| TASK ITEM |
The records below are to be copied exactly, with their pictures left out.

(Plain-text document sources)
———

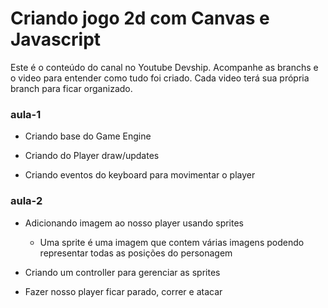 # Criando jogo 2d com Canvas e Javascript

Este é o conteúdo do canal no Youtube Devship. 
Acompanhe as branchs e o video para entender como tudo foi criado.
Cada video terá sua própria branch para ficar organizado.

### aula-1

- Criando base do Game Engine

- Criando do Player draw/updates

- Criando eventos do keyboard para movimentar o player

### aula-2

- Adicionando imagem ao nosso player usando sprites
    - Uma sprite é uma imagem que contem várias imagens
    podendo representar todas as posições do personagem

- Criando um controller para gerenciar as sprites

- Fazer nosso player ficar parado, correr e atacar

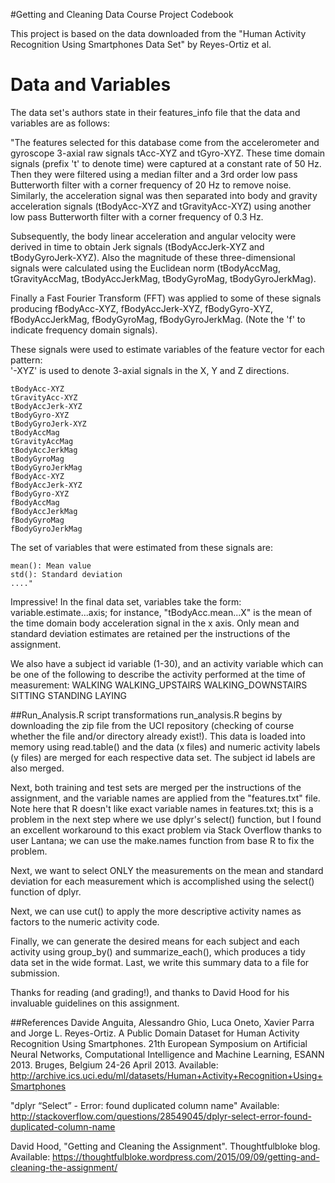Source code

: #Getting and Cleaning Data Course Project Codebook

This project is based on the data downloaded from the "Human Activity Recognition Using Smartphones Data Set" 
by Reyes-Ortiz et al. 

# Data and Variables
  The data set's authors state in their features_info file that the data and variables are as follows:

  "The features selected for this database come from the accelerometer and gyroscope 3-axial raw signals tAcc-XYZ and tGyro-XYZ. 
  These time domain signals (prefix 't' to denote time) were captured at a constant rate of 50 Hz. 
  Then they were filtered using a median filter and a 3rd order low pass Butterworth filter with a corner frequency of 20 Hz to 
  remove noise. Similarly, the acceleration signal was then separated into body and gravity acceleration signals (tBodyAcc-XYZ 
  and tGravityAcc-XYZ) using another low pass Butterworth filter with a corner frequency of 0.3 Hz. 

  Subsequently, the body linear acceleration and angular velocity were derived in time to obtain Jerk signals (tBodyAccJerk-XYZ 
  and tBodyGyroJerk-XYZ). Also the magnitude of these three-dimensional signals were calculated using the Euclidean norm 
  (tBodyAccMag, tGravityAccMag, tBodyAccJerkMag, tBodyGyroMag, tBodyGyroJerkMag). 

  Finally a Fast Fourier Transform (FFT) was applied to some of these signals producing fBodyAcc-XYZ, fBodyAccJerk-XYZ, 
  fBodyGyro-XYZ, fBodyAccJerkMag, fBodyGyroMag, fBodyGyroJerkMag. (Note the 'f' to indicate frequency domain signals). 

  These signals were used to estimate variables of the feature vector for each pattern:  
  '-XYZ' is used to denote 3-axial signals in the X, Y and Z directions.

    tBodyAcc-XYZ
    tGravityAcc-XYZ
    tBodyAccJerk-XYZ
    tBodyGyro-XYZ
    tBodyGyroJerk-XYZ
    tBodyAccMag
    tGravityAccMag
    tBodyAccJerkMag
    tBodyGyroMag
    tBodyGyroJerkMag
    fBodyAcc-XYZ
    fBodyAccJerk-XYZ
    fBodyGyro-XYZ
    fBodyAccMag
    fBodyAccJerkMag
    fBodyGyroMag
    fBodyGyroJerkMag

  The set of variables that were estimated from these signals are: 

    mean(): Mean value
    std(): Standard deviation
    ...."

Impressive! In the final data set, variables take the form: variable.estimate...axis; for instance, "tBodyAcc.mean...X" is the mean of the time domain body acceleration signal in the x axis. Only mean and standard deviation estimates are retained per the instructions of the assignment.

We also have a subject id variable (1-30), and an activity variable which can be one of the following to describe 
the activity performed at the time of measurement:
    WALKING
    WALKING_UPSTAIRS
    WALKING_DOWNSTAIRS
    SITTING
    STANDING
    LAYING

##Run_Analysis.R script transformations
run_analysis.R begins by downloading the zip file from the UCI repository (checking of course whether the file
and/or directory already exist!). This data is loaded into memory using read.table() and the data (x files) and numeric
activity labels (y files) are merged for each respective data set. The subject id labels are also merged.

Next, both training and test sets are merged per the instructions of the assignment, and the variable names are applied from 
the "features.txt" file. Note here that R doesn't like exact variable names in features.txt; this is a problem in the next
step where we use dplyr's select() function, but I found an excellent workaround to this exact problem via Stack Overflow
thanks to user Lantana; we can use the make.names function from base R to fix the problem.

Next, we want to select ONLY the measurements on the mean and standard deviation for each measurement which is 
accomplished using the select() function of dplyr.

Next, we can use cut() to apply the more descriptive activity names as factors to the numeric activity code.

Finally, we can generate the desired means for each subject and each activity using group_by() and summarize_each(), 
which produces a tidy data set in the wide format. Last, we write this summary data to a file for submission.

Thanks for reading (and grading!), and thanks to David Hood for his invaluable guidelines on this assignment.

##References
Davide Anguita, Alessandro Ghio, Luca Oneto, Xavier Parra and Jorge L. Reyes-Ortiz. A Public Domain Dataset
  for Human Activity Recognition Using Smartphones. 21th European Symposium on Artificial Neural Networks, 
  Computational Intelligence and Machine Learning, ESANN 2013. Bruges, Belgium 24-26 April 2013.
  Available: http://archive.ics.uci.edu/ml/datasets/Human+Activity+Recognition+Using+Smartphones
  
"dplyr “Select” - Error: found duplicated column name" 
  Available: http://stackoverflow.com/questions/28549045/dplyr-select-error-found-duplicated-column-name
  
David Hood, "Getting and Cleaning the Assignment". Thoughtfulbloke blog.
  Available: https://thoughtfulbloke.wordpress.com/2015/09/09/getting-and-cleaning-the-assignment/
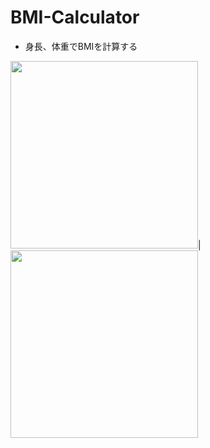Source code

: # BMI-Calculator
- 身長、体重でBMIを計算する

<img src="https://user-images.githubusercontent.com/55319251/147904080-8df07be6-e08d-4af2-8191-14e3d960b817.png" width="300">|<img src="https://user-images.githubusercontent.com/55319251/147904085-e808c391-6ac2-4eed-baf4-90e6f20e6776.png" width="300">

———

| WRITTEN SOLUTION |
 # Criando jogo 2d com Canvas e Javascript

Este é o conteúdo do canal no Youtube Devship. 
Acompanhe as branchs e o video para entender como tudo foi criado.
Cada video terá sua própria branch para ficar organizado.

### aula-1

- Criando base do Game Engine

- Criando do Player draw/updates

- Criando eventos do keyboard para movimentar o player

### aula-2

- Adicionando imagem ao nosso player usando sprites
    - Uma sprite é uma imagem que contem várias imagens
    podendo representar todas as posições do personagem

- Criando um controller para gerenciar as sprites

- Fazer nosso player ficar parado, correr e atacar

Source code

: #Getting and Cleaning Data Course Project Codebook

This project is based on the data downloaded from the "Human Activity Recognition Using Smartphones Data Set" 
by Reyes-Ortiz et al. 

# Data and Variables
  The data set's authors state in their features_info file that the data and variables are as follows:

  "The features selected for this database come from the accelerometer and gyroscope 3-axial raw signals tAcc-XYZ and tGyro-XYZ. 
  These time domain signals (prefix 't' to denote time) were captured at a constant rate of 50 Hz. 
  Then they were filtered using a median filter and a 3rd order low pass Butterworth filter with a corner frequency of 20 Hz to 
  remove noise. Similarly, the acceleration signal was then separated into body and gravity acceleration signals (tBodyAcc-XYZ 
  and tGravityAcc-XYZ) using another low pass Butterworth filter with a corner frequency of 0.3 Hz. 

  Subsequently, the body linear acceleration and angular velocity were derived in time to obtain Jerk signals (tBodyAccJerk-XYZ 
  and tBodyGyroJerk-XYZ). Also the magnitude of these three-dimensional signals were calculated using the Euclidean norm 
  (tBodyAccMag, tGravityAccMag, tBodyAccJerkMag, tBodyGyroMag, tBodyGyroJerkMag). 

  Finally a Fast Fourier Transform (FFT) was applied to some of these signals producing fBodyAcc-XYZ, fBodyAccJerk-XYZ, 
  fBodyGyro-XYZ, fBodyAccJerkMag, fBodyGyroMag, fBodyGyroJerkMag. (Note the 'f' to indicate frequency domain signals). 

  These signals were used to estimate variables of the feature vector for each pattern:  
  '-XYZ' is used to denote 3-axial signals in the X, Y and Z directions.

    tBodyAcc-XYZ
    tGravityAcc-XYZ
    tBodyAccJerk-XYZ
    tBodyGyro-XYZ
    tBodyGyroJerk-XYZ
    tBodyAccMag
    tGravityAccMag
    tBodyAccJerkMag
    tBodyGyroMag
    tBodyGyroJerkMag
    fBodyAcc-XYZ
    fBodyAccJerk-XYZ
    fBodyGyro-XYZ
    fBodyAccMag
    fBodyAccJerkMag
    fBodyGyroMag
    fBodyGyroJerkMag

  The set of variables that were estimated from these signals are: 

    mean(): Mean value
    std(): Standard deviation
    ...."

Impressive! In the final data set, variables take the form: variable.estimate...axis; for instance, "tBodyAcc.mean...X" is the mean of the time domain body acceleration signal in the x axis. Only mean and standard deviation estimates are retained per the instructions of the assignment.

We also have a subject id variable (1-30), and an activity variable which can be one of the following to describe 
the activity performed at the time of measurement:
    WALKING
    WALKING_UPSTAIRS
    WALKING_DOWNSTAIRS
    SITTING
    STANDING
    LAYING

##Run_Analysis.R script transformations
run_analysis.R begins by downloading the zip file from the UCI repository (checking of course whether the file
and/or directory already exist!). This data is loaded into memory using read.table() and the data (x files) and numeric
activity labels (y files) are merged for each respective data set. The subject id labels are also merged.

Next, both training and test sets are merged per the instructions of the assignment, and the variable names are applied from 
the "features.txt" file. Note here that R doesn't like exact variable names in features.txt; this is a problem in the next
step where we use dplyr's select() function, but I found an excellent workaround to this exact problem via Stack Overflow
thanks to user Lantana; we can use the make.names function from base R to fix the problem.

Next, we want to select ONLY the measurements on the mean and standard deviation for each measurement which is 
accomplished using the select() function of dplyr.

Next, we can use cut() to apply the more descriptive activity names as factors to the numeric activity code.

Finally, we can generate the desired means for each subject and each activity using group_by() and summarize_each(), 
which produces a tidy data set in the wide format. Last, we write this summary data to a file for submission.

Thanks for reading (and grading!), and thanks to David Hood for his invaluable guidelines on this assignment.

##References
Davide Anguita, Alessandro Ghio, Luca Oneto, Xavier Parra and Jorge L. Reyes-Ortiz. A Public Domain Dataset
  for Human Activity Recognition Using Smartphones. 21th European Symposium on Artificial Neural Networks, 
  Computational Intelligence and Machine Learning, ESANN 2013. Bruges, Belgium 24-26 April 2013.
  Available: http://archive.ics.uci.edu/ml/datasets/Human+Activity+Recognition+Using+Smartphones
  
"dplyr “Select” - Error: found duplicated column name" 
  Available: http://stackoverflow.com/questions/28549045/dplyr-select-error-found-duplicated-column-name
  
David Hood, "Getting and Cleaning the Assignment". Thoughtfulbloke blog.
  Available: https://thoughtfulbloke.wordpress.com/2015/09/09/getting-and-cleaning-the-assignment/
Source code

: # BMI-Calculator
- 身長、体重でBMIを計算する

<img src="https://user-images.githubusercontent.com/55319251/147904080-8df07be6-e08d-4af2-8191-14e3d960b817.png" width="300">|<img src="https://user-images.githubusercontent.com/55319251/147904085-e808c391-6ac2-4eed-baf4-90e6f20e6776.png" width="300">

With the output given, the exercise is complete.